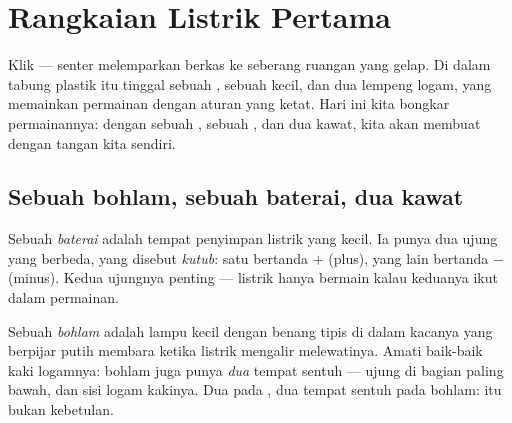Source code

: \chapter{Rangkaian Listrik Pertama}\label{ch:g3:first-electric-circuit}

Klik --- senter melemparkan berkas  ke seberang ruangan yang
gelap.
Di dalam tabung plastik itu tinggal sebuah , sebuah 
kecil, dan dua lempeng logam, yang memainkan permainan dengan aturan
yang ketat. Hari ini kita bongkar permainannya: dengan sebuah ,
sebuah , dan dua kawat, kita akan membuat  dengan tangan
kita sendiri.

\section{Sebuah bohlam, sebuah baterai, dua kawat}

\begin{definition}[Baterai]\label{def:g3:first-electric-circuit:battery}
Sebuah \emph{baterai} adalah tempat penyimpan listrik
yang kecil. Ia punya dua ujung yang berbeda, yang disebut
\emph{kutub}: satu bertanda $+$ (plus), yang lain
bertanda $-$ (minus). Kedua ujungnya penting --- listrik hanya bermain
kalau keduanya ikut dalam permainan.
\end{definition}

\begin{definition}[Bohlam]\label{def:g3:first-electric-circuit:bulb}
Sebuah \emph{bohlam} adalah lampu kecil dengan benang
tipis di dalam kacanya yang berpijar putih membara ketika listrik
mengalir melewatinya. Amati baik-baik kaki logamnya: bohlam juga punya
\emph{dua} tempat sentuh --- ujung di bagian paling bawah, dan sisi
logam kakinya. Dua  pada , dua tempat sentuh pada bohlam:
itu bukan kebetulan.
\end{definition}

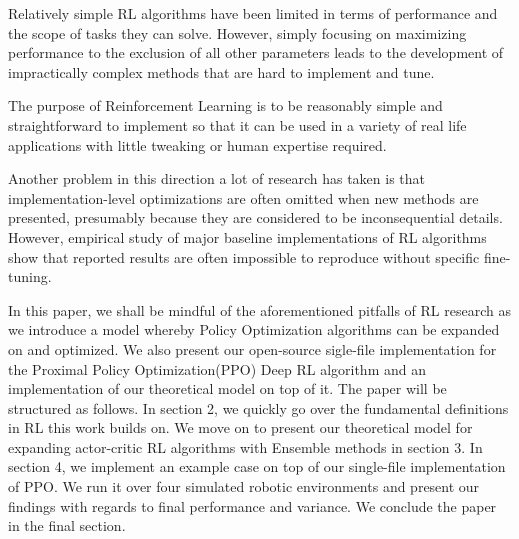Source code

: Relatively simple RL algorithms have been limited in terms of performance and the scope of tasks they can solve. However, simply focusing on maximizing performance to the exclusion of all other parameters leads to the development of impractically complex methods that are hard to implement and tune.%

The purpose of Reinforcement Learning is to be reasonably simple and straightforward to implement so that it can be used in a variety of real life applications with little tweaking or human expertise required.

Another problem in this direction a lot of research has taken is that implementation-level optimizations are often omitted when new methods are presented, presumably because they are considered to be inconsequential details. However, empirical study of  major baseline implementations of RL algorithms show that reported results are often impossible to reproduce without specific fine-tuning\cite{henderson2018deep}\cite{islam2017reproducibility}\cite{andrychowicz2021matters}\cite{dossa2021empirical}.


In this paper, we shall be mindful of the aforementioned pitfalls of RL research as we introduce a model whereby Policy Optimization algorithms can be expanded on and optimized. We also present our open-source sigle-file implementation for the Proximal Policy Optimization\cite{schulman2017proximal}(PPO) Deep RL algorithm and an implementation of our theoretical model on top of it. The paper will be structured as follows. In section 2, we quickly go over the fundamental definitions in RL this work builds on. We move on to present our theoretical model for expanding actor-critic RL algorithms with Ensemble methods in section 3. In section 4, we implement an example case on top of our single-file implementation of PPO. We run it over four simulated robotic environments and present our findings with regards to final performance and variance. We conclude the paper in the final section.
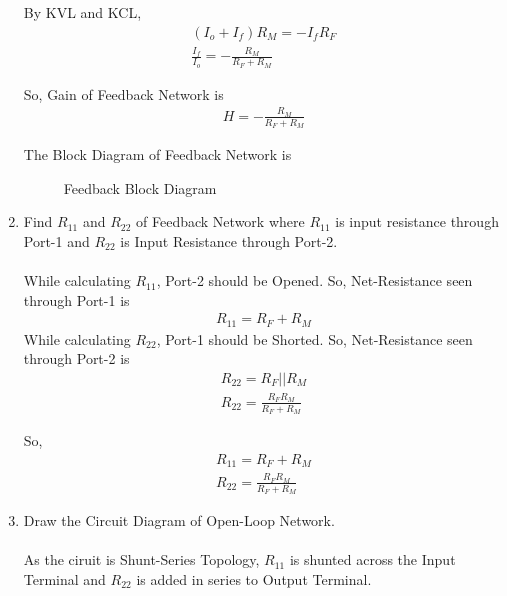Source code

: \begin{enumerate}[label=\thesubsection.\arabic*.,ref=\thesubsection.\theenumi]
By KVL and KCL,
\begin{align}
(I_{o} + I_{f})R_{M} = -I_{f}R_{F}\\
\frac{I_{f}}{I_{o}} = -\frac{R_{M}}{R_{F}+R_{M}}
\end{align}

So, Gain of Feedback Network is
\begin{align}
H = -\frac{R_{M}}{R_{F}+R_{M}}
\end{align}

The Block Diagram of Feedback Network is
\begin{figure}[ht!]
	\begin{center}
		\resizebox{\columnwidth}{!}{}
	\end{center}
	\caption{Feedback Block Diagram}
	\label{fig:Feedback_Block}
\end{figure}

\item Find $R_{11}$ and $R_{22}$  of Feedback Network where $R_{11}$ is input resistance through Port-1 and $R_{22}$ is Input Resistance through Port-2.\\
\solution\\
While calculating $R_{11}$, Port-2 should be Opened. So, Net-Resistance seen through Port-1 is 
\begin{align}
R_{11} = R_{F} + R_{M}
\end{align}
While calculating $R_{22}$, Port-1 should be Shorted. So, Net-Resistance seen through Port-2 is 
\begin{align}
R_{22} = R_{F} || R_{M}\\
R_{22} = \frac{R_{F}R_{M}}{R_{F}+R_{M}}
\end{align}

So,
\begin{align}
R_{11} = R_{F} + R_{M}\\
R_{22} = \frac{R_{F}R_{M}}{R_{F}+R_{M}}
\end{align}

\begin{table}[!ht]
\centering

\caption{}
\label{table:table1}
\end{table}

\item Draw the Circuit Diagram of Open-Loop Network.\\
\solution\\
As the ciruit is Shunt-Series Topology, $R_{11}$ is shunted across the Input Terminal and $R_{22}$ is added in series to Output Terminal.


\end{enumerate}
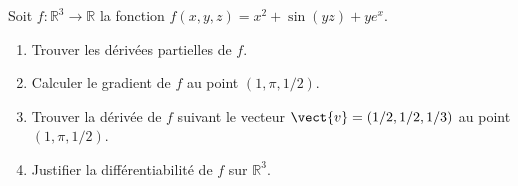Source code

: \begin{exercice}\label{exoGeomAnal-0046}

Soit $f:\mathbb{R}^3\to \mathbb{R}$ la fonction $\displaystyle f(x,y,z)= x^2+\sin(yz)+ye^x.$
\begin{enumerate}
\item Trouver les dérivées partielles de $f$.
\item Calculer le gradient de $f$ au point $(1,\pi, 1/2)$.
\item Trouver la dérivée de $f$ suivant le vecteur $\vect{v}= (1/2, 1/2, 1/3)$ au point $(1,\pi, 1/2)$.
\item Justifier la différentiabilité de $f$ sur $\mathbb{R}^3$.
\end{enumerate}

\end{exercice}
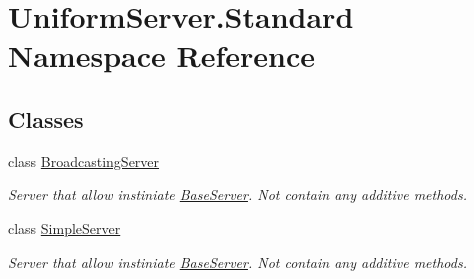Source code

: \hypertarget{namespace_uniform_server_1_1_standard}{}\section{Uniform\+Server.\+Standard Namespace Reference}
\label{namespace_uniform_server_1_1_standard}
\subsection*{Classes}
\begin{DoxyCompactItemize}
\item 
class \mbox{\hyperlink{class_uniform_server_1_1_standard_1_1_broadcasting_server}{Broadcasting\+Server}}
\begin{DoxyCompactList}\small\item\em Server that allow instiniate \mbox{\hyperlink{class_uniform_server_1_1_base_server}{Base\+Server}}. Not contain any additive methods. \end{DoxyCompactList}\item 
class \mbox{\hyperlink{class_uniform_server_1_1_standard_1_1_simple_server}{Simple\+Server}}
\begin{DoxyCompactList}\small\item\em Server that allow instiniate \mbox{\hyperlink{class_uniform_server_1_1_base_server}{Base\+Server}}. Not contain any additive methods. \end{DoxyCompactList}\end{DoxyCompactItemize}
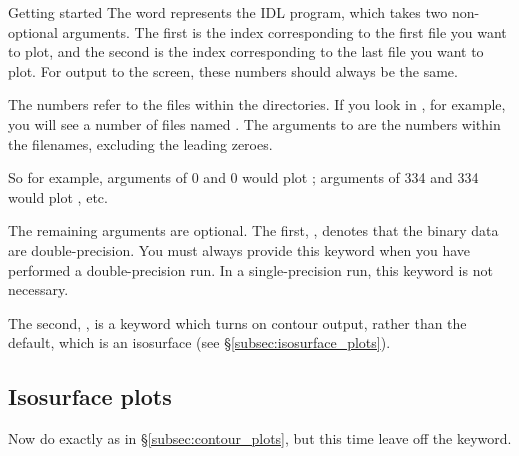 \begin{chapter}{\label{cha:quickstart}Getting started}
  The word  represents the IDL program, which takes two
  non-optional arguments.  The first is the index corresponding to the first
  file you want to plot, and the second is the index corresponding to the last
  file you want to plot.  For output to the screen, these numbers should always
  be the same.

  The numbers refer to the files within the  directories.  If you
  look in , for example, you will see a number of files named
  .  The arguments to  are the numbers
  within the filenames, excluding the leading zeroes.

  So for example, arguments of 0 and 0 would plot ;
  arguments of 334 and 334 would plot , etc.

  The remaining arguments are optional.  The first, , denotes that
  the binary data are double-precision.  You must always provide this keyword
  when you have performed a double-precision run.  In a single-precision run,
  this keyword is not necessary.

  The second, , is a keyword which turns on contour output,
  rather than the default, which is an isosurface (see
  \S\ref{subsec:isosurface_plots}).

  \subsection{\label{subsec:isosurface_plots}Isosurface plots}
  Now do exactly as in \S\ref{subsec:contour_plots}, but this time leave off
  the  keyword.
  

\end{chapter}
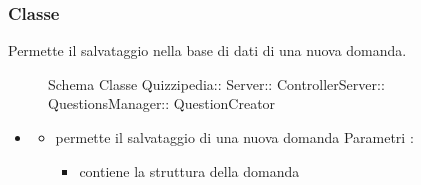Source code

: \subsubsection{Classe }
Permette il salvataggio nella base di dati di una nuova domanda.
\begin{figure}[H]
\centering
\noindent{}
\caption[Schema Classe QuestionCreator]{Schema Classe Quizzipedia:: Server:: ControllerServer:: QuestionsManager:: QuestionCreator}
\end{figure}
\begin{itemize}
\item {}
\begin{itemize}
\item {}
\newline
permette il salvataggio di una nuova domanda
\newline
Parametri :
\begin{itemize}
\item {}
\newline
contiene la struttura della domanda
\end{itemize}
\end{itemize}
\end{itemize}
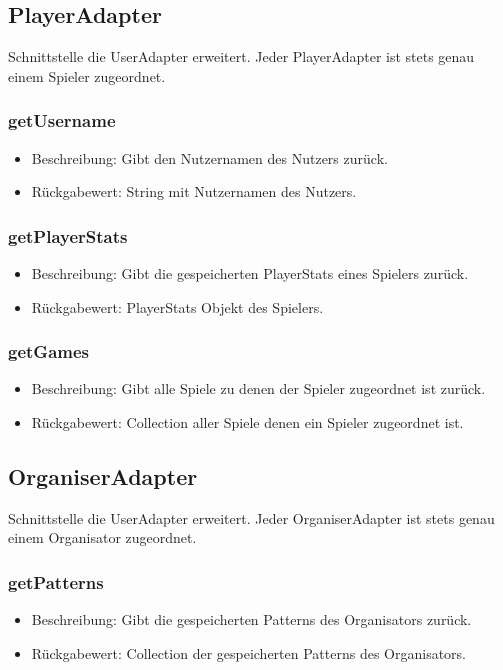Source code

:\documentclass[a4paper]{scrreprt}
\begin{document}
	\subsection{PlayerAdapter}
	Schnittstelle die UserAdapter erweitert.
	Jeder PlayerAdapter ist stets genau einem Spieler zugeordnet.

	\subsubsection{getUsername}
	\begin{itemize}
		\item Beschreibung: Gibt den Nutzernamen des Nutzers zurück.
		\item Rückgabewert: String mit Nutzernamen des Nutzers.
	\end{itemize}

	\subsubsection{getPlayerStats}
	\begin{itemize}
		\item Beschreibung: Gibt die gespeicherten PlayerStats eines Spielers zurück.
		\item Rückgabewert: PlayerStats Objekt des Spielers.
	\end{itemize}

	\subsubsection{getGames}
	\begin{itemize}
		\item Beschreibung: Gibt alle Spiele zu denen der Spieler zugeordnet ist zurück.
		\item Rückgabewert: Collection aller Spiele denen ein Spieler zugeordnet ist.
	\end{itemize}

	\subsection{OrganiserAdapter}
	Schnittstelle die UserAdapter erweitert.
	Jeder OrganiserAdapter ist stets genau einem Organisator zugeordnet.

	\subsubsection{getPatterns}
	\begin{itemize}
		\item Beschreibung: Gibt die gespeicherten Patterns des Organisators zurück.
		\item Rückgabewert: Collection der gespeicherten Patterns des Organisators.
	\end{itemize}
\end{document}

——

● **Exercise**: Show each line in the listing above that has "electric".

● **Solution to this exercise**:
: \chapter{Rangkaian Listrik Pertama}\label{ch:g3:first-electric-circuit}
\begin{definition}[Baterai]\label{def:g3:first-electric-circuit:battery}
\begin{definition}[Bohlam]\label{def:g3:first-electric-circuit:bulb}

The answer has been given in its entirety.